Bob Hutchison · Aug 9, 2006

What about PStore?

Oh. Right. PStore never registered with me before.

I just had a look at it and it seems to be along the lines of QDBM
and Purple, transactional on a single store and each store being one
hash/tree.

Thanks for pointing that out.

Cheers,
Bob

robert

----
Bob Hutchison -- blogs at <http://www.recursive.ca/
hutch/>
Recursive Design Inc. -- <http://www.recursive.ca/>
Raconteur -- <http://www.raconteur.info/>
xampl for Ruby -- <http://rubyforge.org/projects/xampl/>

Bob Hutchison · Aug 9, 2006

Hi Ara,

check out joel's fsdb - it's very nice if you want to go pure
ruby. i've used
it on several projects.

I'm already using that (version 0.5 -- I can't get to RAA right now
for some reason and there are no files on Rubyforge for fsdb so I
don't know if there is a more recent version). In version 0.5 the
transactions were not sufficient I think (it would be nice if I was
wrong).

sqlite is hard to beat - i use it in at least 20 production systems
and have
never had a single error. ruby queue uses it under the hood for
the cluster
job store and this is used over nfs - we've been through disk
failures and
power failures and come through unscathed.
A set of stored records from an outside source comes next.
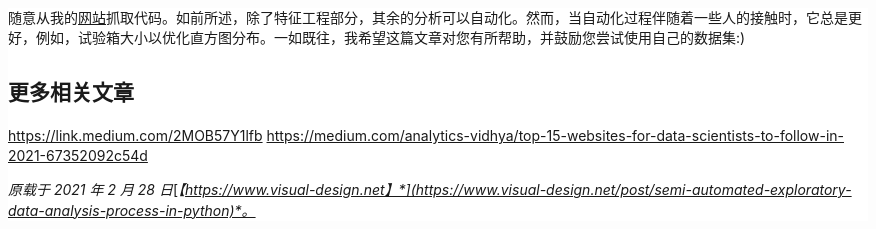 随意从我的[网站](https://www.visual-design.net/code)抓取代码。如前所述，除了特征工程部分，其余的分析可以自动化。然而，当自动化过程伴随着一些人的接触时，它总是更好，例如，试验箱大小以优化直方图分布。一如既往，我希望这篇文章对您有所帮助，并鼓励您尝试使用自己的数据集:)

## 更多相关文章

<https://link.medium.com/2MOB57Y1lfb>  </simple-logistic-regression-using-python-scikit-learn-86bf984f61f1>  <https://medium.com/analytics-vidhya/top-15-websites-for-data-scientists-to-follow-in-2021-67352092c54d>  

*原载于 2021 年 2 月 28 日*[*【https://www.visual-design.net】*](https://www.visual-design.net/post/semi-automated-exploratory-data-analysis-process-in-python)*。* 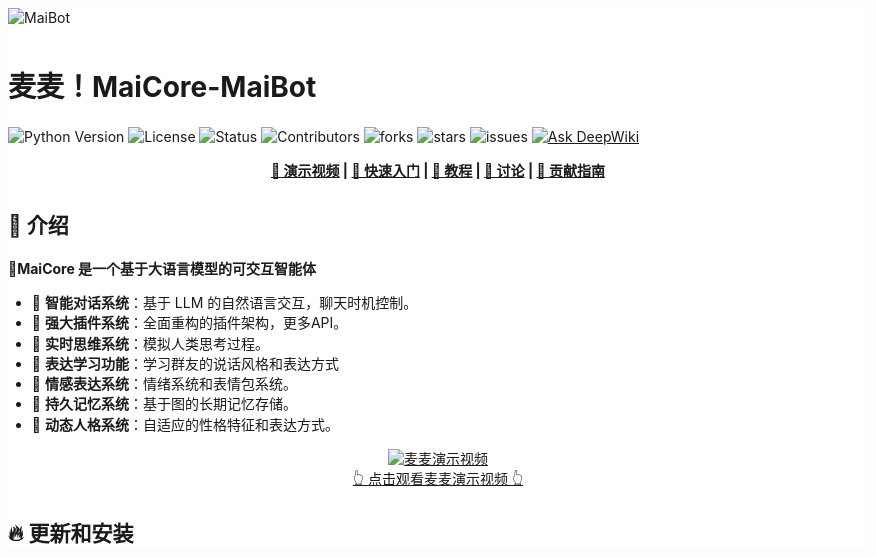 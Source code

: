 <img src="depends-data/maimai.png" alt="MaiBot" title="作者:略nd" width="300">

# 麦麦！MaiCore-MaiBot

![Python Version](https://img.shields.io/badge/Python-3.10+-blue)
![License](https://img.shields.io/github/license/SengokuCola/MaiMBot?label=协议)
![Status](https://img.shields.io/badge/状态-开发中-yellow)
![Contributors](https://img.shields.io/github/contributors/MaiM-with-u/MaiBot.svg?style=flat&label=贡献者)
![forks](https://img.shields.io/github/forks/MaiM-with-u/MaiBot.svg?style=flat&label=分支数)
![stars](https://img.shields.io/github/stars/MaiM-with-u/MaiBot?style=flat&label=星标数)
![issues](https://img.shields.io/github/issues/MaiM-with-u/MaiBot)
[![Ask DeepWiki](https://deepwiki.com/badge.svg)](https://deepwiki.com/DrSmoothl/MaiBot)

<div style="text-align: center">
<strong>
<a href="https://www.bilibili.com/video/BV1amAneGE3P">🌟 演示视频</a> | 
<a href="#-更新和安装">🚀 快速入门</a> | 
<a href="#-文档">📃 教程</a> | 
<a href="#-讨论">💬 讨论</a> | 
<a href="#-贡献和致谢">🙋 贡献指南</a>
</strong>
</div>

## 🎉 介绍

**🍔MaiCore 是一个基于大语言模型的可交互智能体**

- 💭 **智能对话系统**：基于 LLM 的自然语言交互，聊天时机控制。
- 🔌 **强大插件系统**：全面重构的插件架构，更多API。
- 🤔 **实时思维系统**：模拟人类思考过程。
- 🧠 **表达学习功能**：学习群友的说话风格和表达方式
- 💝 **情感表达系统**：情绪系统和表情包系统。
- 🧠 **持久记忆系统**：基于图的长期记忆存储。
- 🔄 **动态人格系统**：自适应的性格特征和表达方式。

<div style="text-align: center">
<a href="https://www.bilibili.com/video/BV1amAneGE3P" target="_blank">
    <picture>
      <source media="(max-width: 600px)" srcset="depends-data/video.png" width="100%">
      <img src="depends-data/video.png" width="30%" alt="麦麦演示视频">
    </picture>
    <br />
  👆 点击观看麦麦演示视频 👆
</a>
</div>

## 🔥 更新和安装
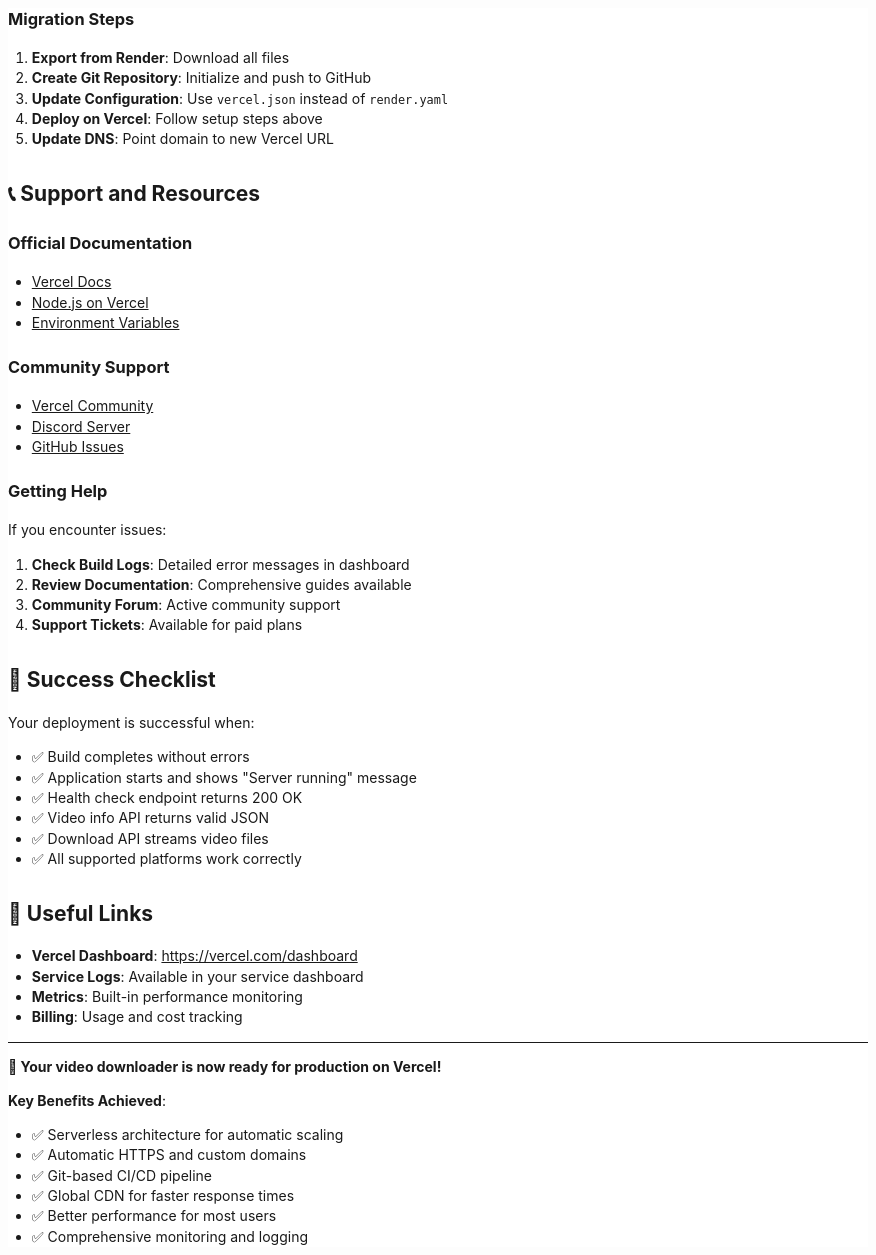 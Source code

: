 ### Migration Steps

1. **Export from Render**: Download all files
2. **Create Git Repository**: Initialize and push to GitHub
3. **Update Configuration**: Use `vercel.json` instead of `render.yaml`
4. **Deploy on Vercel**: Follow setup steps above
5. **Update DNS**: Point domain to new Vercel URL

## 📞 Support and Resources

### Official Documentation
- [Vercel Docs](https://vercel.com/docs)
- [Node.js on Vercel](https://vercel.com/docs/runtimes#official-runtimes/node-js)
- [Environment Variables](https://vercel.com/docs/environment-variables)

### Community Support
- [Vercel Community](https://github.com/vercel/community)
- [Discord Server](https://vercel.com/discord)
- [GitHub Issues](https://github.com/vercel/vercel/issues)

### Getting Help

If you encounter issues:

1. **Check Build Logs**: Detailed error messages in dashboard
2. **Review Documentation**: Comprehensive guides available
3. **Community Forum**: Active community support
4. **Support Tickets**: Available for paid plans

## 🎉 Success Checklist

Your deployment is successful when:

- ✅ Build completes without errors
- ✅ Application starts and shows "Server running" message
- ✅ Health check endpoint returns 200 OK
- ✅ Video info API returns valid JSON
- ✅ Download API streams video files
- ✅ All supported platforms work correctly

## 🔗 Useful Links

- **Vercel Dashboard**: https://vercel.com/dashboard
- **Service Logs**: Available in your service dashboard
- **Metrics**: Built-in performance monitoring
- **Billing**: Usage and cost tracking

---

**🎊 Your video downloader is now ready for production on Vercel!**

**Key Benefits Achieved**:
- ✅ Serverless architecture for automatic scaling
- ✅ Automatic HTTPS and custom domains
- ✅ Git-based CI/CD pipeline
- ✅ Global CDN for faster response times
- ✅ Better performance for most users
- ✅ Comprehensive monitoring and logging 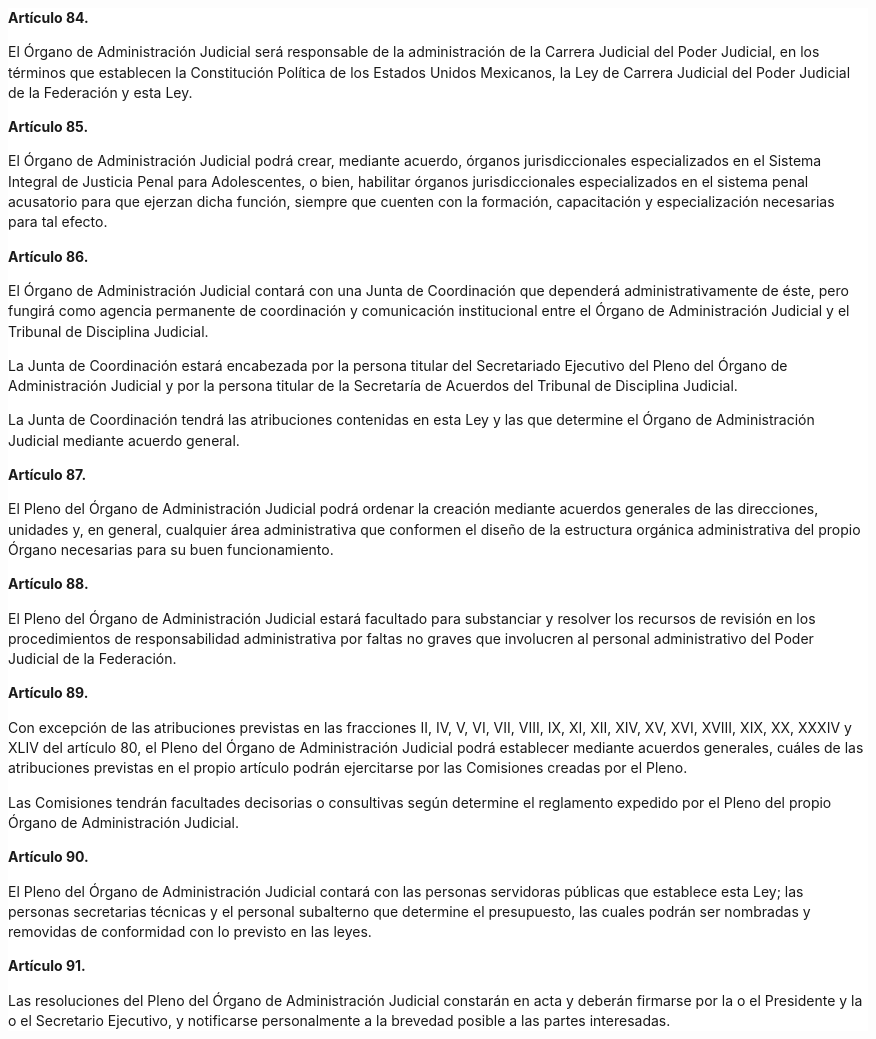 **Artículo 84.**

El Órgano de Administración Judicial será responsable de la administración de la Carrera Judicial del Poder Judicial, en los términos que establecen la Constitución Política de los Estados Unidos Mexicanos, la Ley de Carrera Judicial del Poder Judicial de la Federación y esta Ley.

**Artículo 85.**

El Órgano de Administración Judicial podrá crear, mediante acuerdo, órganos jurisdiccionales especializados en el Sistema Integral de Justicia Penal para Adolescentes, o bien, habilitar órganos jurisdiccionales especializados en el sistema penal acusatorio para que ejerzan dicha función, siempre que cuenten con la formación, capacitación y especialización necesarias para tal efecto.

**Artículo 86.**

El Órgano de Administración Judicial contará con una Junta de Coordinación que dependerá administrativamente de éste, pero fungirá como agencia permanente de coordinación y comunicación institucional entre el Órgano de Administración Judicial y el Tribunal de Disciplina Judicial.

La Junta de Coordinación estará encabezada por la persona titular del Secretariado Ejecutivo del Pleno del Órgano de Administración Judicial y por la persona titular de la Secretaría de Acuerdos del Tribunal de Disciplina Judicial.

La Junta de Coordinación tendrá las atribuciones contenidas en esta Ley y las que determine el Órgano de Administración Judicial mediante acuerdo general.

**Artículo 87.**

El Pleno del Órgano de Administración Judicial podrá ordenar la creación mediante acuerdos generales de las direcciones, unidades y, en general, cualquier área administrativa que conformen el diseño de la estructura orgánica administrativa del propio Órgano necesarias para su buen funcionamiento.

**Artículo 88.**

El Pleno del Órgano de Administración Judicial estará facultado para substanciar y resolver los recursos de revisión en los procedimientos de responsabilidad administrativa por faltas no graves que involucren al personal administrativo del Poder Judicial de la Federación.

**Artículo 89.**

Con excepción de las atribuciones previstas en las fracciones II, IV, V, VI, VII, VIII, IX, XI, XII, XIV, XV, XVI, XVIII, XIX, XX, XXXIV y XLIV del artículo 80, el Pleno del Órgano de Administración Judicial podrá establecer mediante acuerdos generales, cuáles de las atribuciones previstas en el propio artículo podrán ejercitarse por las Comisiones creadas por el Pleno.

Las Comisiones tendrán facultades decisorias o consultivas según determine el reglamento expedido por el Pleno del propio Órgano de Administración Judicial.

**Artículo 90.**

El Pleno del Órgano de Administración Judicial contará con las personas servidoras públicas que establece esta Ley; las personas secretarias técnicas y el personal subalterno que determine el presupuesto, las cuales podrán ser nombradas y removidas de conformidad con lo previsto en las leyes.

**Artículo 91.**

Las resoluciones del Pleno del Órgano de Administración Judicial constarán en acta y deberán firmarse por la o el Presidente y la o el Secretario Ejecutivo, y notificarse personalmente a la brevedad posible a las partes interesadas.
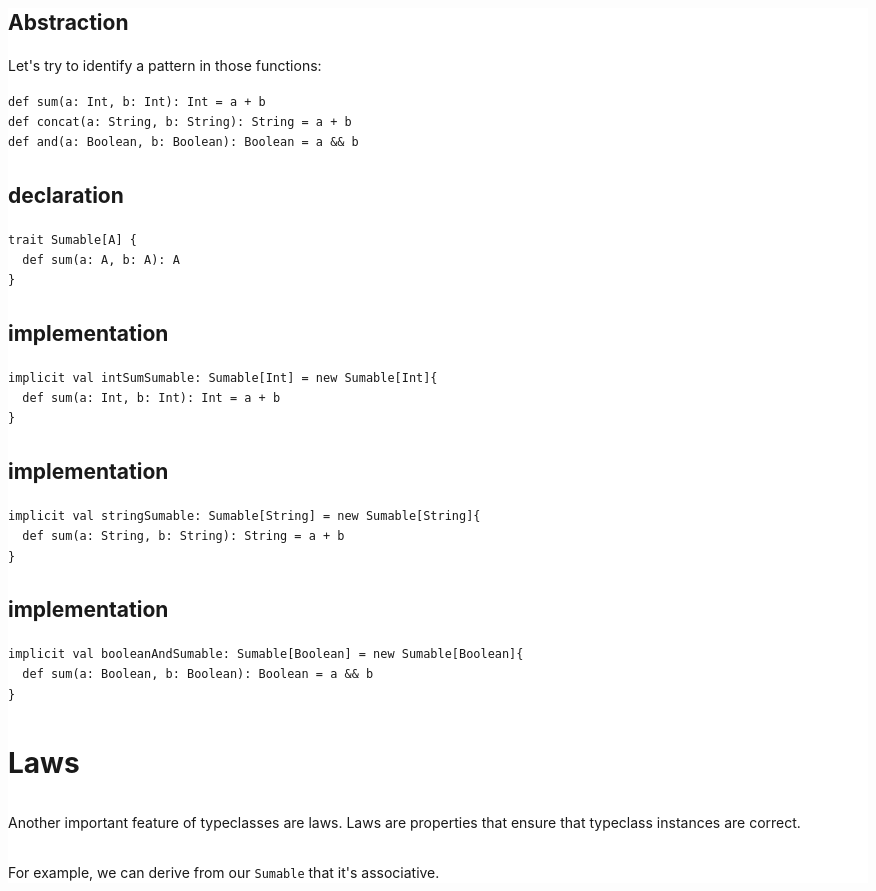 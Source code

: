 ## Abstraction

Let's try to identify a pattern in those functions:

```tut
def sum(a: Int, b: Int): Int = a + b
def concat(a: String, b: String): String = a + b
def and(a: Boolean, b: Boolean): Boolean = a && b
```

## declaration

```tut
trait Sumable[A] {
  def sum(a: A, b: A): A
}
```

## implementation

```tut
implicit val intSumSumable: Sumable[Int] = new Sumable[Int]{
  def sum(a: Int, b: Int): Int = a + b
}
```

## implementation

```tut
implicit val stringSumable: Sumable[String] = new Sumable[String]{
  def sum(a: String, b: String): String = a + b
}
```

## implementation

```tut
implicit val booleanAndSumable: Sumable[Boolean] = new Sumable[Boolean]{
  def sum(a: Boolean, b: Boolean): Boolean = a && b
}
```

# Laws

##

Another important feature of typeclasses are laws.  Laws are
properties that ensure that typeclass instances are correct.

##

For example, we can derive from our `Sumable` that it's associative.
That's good to hear. Don't misunderstand, I *like* SQLite but I don't
know that it is suitable. If I can't find anything else I'll use it.

The thing that makes me nervous is that I can do what I need with
just two tables. One that has (key, value-kind, value), and another
that has (index-name, index-value, key, value-kind). Each column is a
String. The vast majority of queries would be based on key and value-
kind on the first table. The remaining queries would be a select/join
kind of thing. And I can very easily jam the key and value-kind into
the same field (but that would be an optimisation that may not be
necessary). The trouble is that the first table might get to be very
very large. I don't know how SQLite behaves with a single huge table.
I suppose I'm going to have to find out.

it's also very fast, esp if you use in memory tables, but on linux
it's just
as easy to copy the db to /dev/shm and then go...

That's interesting.

if you end up using it try with my arrayfields package - james'
sqlite binding
detects it automatically and the tuples with come back as arrays
with named
field access - it's faster and requires less memory than a hash,
and is also
really convenient to code with.

I noticed that the other day. Nice.

Cheers,
Bob

cheers.

-a
--
to foster inner awareness, introspection, and reasoning is more
efficient than
meditation and prayer.
- h.h. the 14th dali lama

----
Bob Hutchison -- blogs at <http://www.recursive.ca/
hutch/>
Recursive Design Inc. -- <http://www.recursive.ca/>
Raconteur -- <http://www.raconteur.info/>
xampl for Ruby -- <http://rubyforge.org/projects/xampl/>

Bob Hutchison · Aug 9, 2006

On Linux, at any rate, one ought to be able to make SQLite
extremely fast by adding RAM and tuning the I/O subsystem and the
kernel, and using tricks like memory mapped files, assuming the
database in question isn't too large. I'm assuming it's small,
otherwise he'd pretty much need a humongous database server and an
industrial strength database like Oracle or PostgreSQL.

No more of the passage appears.